Acta Universitatis Agriculturae et Silviculturae Mendelianae Brunensis (Jan 2013)
Crumb evaluation of bread with hemp products addition by means of image analysis
Abstract
Hemp flour composition (20–30% proteins, 7–13% fat and more than 40% saccharides) is a precondition for its usage into non-traditional cereal products. Corresponding to the fact, that hemp proteins are represented mostly by edestin, a low-molecular globulin, technological behaviour of composites containing 5–20% of hemp flour is basically different.
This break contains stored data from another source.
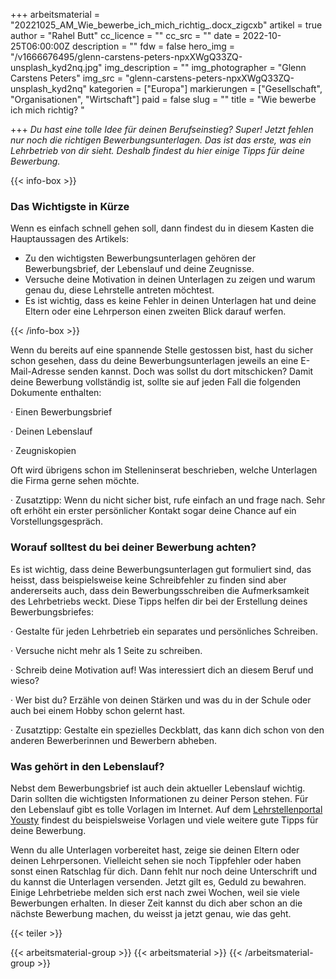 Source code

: +++
arbeitsmaterial = "20221025_AM_Wie_bewerbe_ich_mich_richtig_.docx_zigcxb"
artikel = true
author = "Rahel Butt"
cc_licence = ""
cc_src = ""
date = 2022-10-25T06:00:00Z
description = ""
fdw = false
hero_img = "/v1666676495/glenn-carstens-peters-npxXWgQ33ZQ-unsplash_kyd2nq.jpg"
img_description = ""
img_photographer = "Glenn Carstens Peters"
img_src = "glenn-carstens-peters-npxXWgQ33ZQ-unsplash_kyd2nq"
kategorien = ["Europa"]
markierungen = ["Gesellschaft", "Organisationen", "Wirtschaft"]
paid = false
slug = ""
title = "Wie bewerbe ich mich richtig? "

+++
_Du hast eine tolle Idee für deinen Berufseinstieg? Super! Jetzt fehlen nur noch die richtigen Bewerbungsunterlagen. Das ist das erste, was ein Lehrbetrieb von dir sieht. Deshalb findest du hier einige Tipps für deine Bewerbung._

{{< info-box >}} <h3>Das Wichtigste in Kürze</h3>

<p>Wenn es einfach schnell gehen soll, dann findest du in diesem Kasten die Hauptaussagen des Artikels:</p>

<ul>

<li>Zu den wichtigsten Bewerbungsunterlagen gehören der Bewerbungsbrief, der Lebenslauf und deine Zeugnisse.</li>

<li>Versuche deine Motivation in deinen Unterlagen zu zeigen und warum genau du, diese Lehrstelle antreten möchtest.</li>

<li>Es ist wichtig, dass es keine Fehler in deinen Unterlagen hat und deine Eltern oder eine Lehrperson einen zweiten Blick darauf werfen.</li>

</ul> {{< /info-box >}}

Wenn du bereits auf eine spannende Stelle gestossen bist, hast du sicher schon gesehen, dass du deine Bewerbungsunterlagen jeweils an eine E-Mail-Adresse senden kannst. Doch was sollst du dort mitschicken? Damit deine Bewerbung vollständig ist, sollte sie auf jeden Fall die folgenden Dokumente enthalten:

· Einen Bewerbungsbrief

· Deinen Lebenslauf

· Zeugniskopien

Oft wird übrigens schon im Stelleninserat beschrieben, welche Unterlagen die Firma gerne sehen möchte.

· Zusatztipp: Wenn du nicht sicher bist, rufe einfach an und frage nach. Sehr oft erhöht ein erster persönlicher Kontakt sogar deine Chance auf ein Vorstellungsgespräch.

### Worauf solltest du bei deiner Bewerbung achten?

Es ist wichtig, dass deine Bewerbungsunterlagen gut formuliert sind, das heisst, dass beispielsweise keine Schreibfehler zu finden sind aber andererseits auch, dass dein Bewerbungsschreiben die Aufmerksamkeit des Lehrbetriebs weckt. Diese Tipps helfen dir bei der Erstellung deines Bewerbungsbriefes:

· Gestalte für jeden Lehrbetrieb ein separates und persönliches Schreiben.

· Versuche nicht mehr als 1 Seite zu schreiben.

· Schreib deine Motivation auf! Was interessiert dich an diesem Beruf und wieso?

· Wer bist du? Erzähle von deinen Stärken und was du in der Schule oder auch bei einem Hobby schon gelernt hast.

· Zusatztipp: Gestalte ein spezielles Deckblatt, das kann dich schon von den anderen Bewerberinnen und Bewerbern abheben.

### Was gehört in den Lebenslauf?

Nebst dem Bewerbungsbrief ist auch dein aktueller Lebenslauf wichtig. Darin sollten die wichtigsten Informationen zu deiner Person stehen. Für den Lebenslauf gibt es tolle Vorlagen im Internet. Auf dem [Lehrstellenportal Yousty](https://www.yousty.ch/de-CH/bewerbung/prozess/lebenslauf) findest du beispielsweise Vorlagen und viele weitere gute Tipps für deine Bewerbung.

Wenn du alle Unterlagen vorbereitet hast, zeige sie deinen Eltern oder deinen Lehrpersonen. Vielleicht sehen sie noch Tippfehler oder haben sonst einen Ratschlag für dich. Dann fehlt nur noch deine Unterschrift und du kannst die Unterlagen versenden. Jetzt gilt es, Geduld zu bewahren. Einige Lehrbetriebe melden sich erst nach zwei Wochen, weil sie viele Bewerbungen erhalten. In dieser Zeit kannst du dich aber schon an die nächste Bewerbung machen, du weisst ja jetzt genau, wie das geht.

{{< teiler >}}

{{< arbeitsmaterial-group >}} {{< arbeitsmaterial >}} {{< /arbeitsmaterial-group >}}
The effect was clearly reflected in specific bread volume decrease, comparing standard wheat bread vs. wheat-hemp one. Sensorial profile of such fortified product depends on hemp sample origin, the better one was observed for dehulled wholemeal hemp flour addition. Image analysis of black-white bread cut prints revealed increasing pore densities (up to about 74%) at reversely diminishing mean cell areas (up to about 31%) for bread altered by hulled wholemeal hemp flour. Comparing to wheat standard W2, crumb appearance of bread enhanced by 5% and 20% of dehulled hemp wholemeal was described by conversely lower cell density (11 and 9 vs. 13 pores per cm2) with verifiably larger cells (3.13 a 4.25 mm2 against 2.35 mm2). Specific bread volume and crumb penetration were significantly correlated to both cell density (r −0.69 and −0.65, respectively; P = 99.9 %) and to cell mean area (0.79 and 0.69, respectively; P = 99.9 %).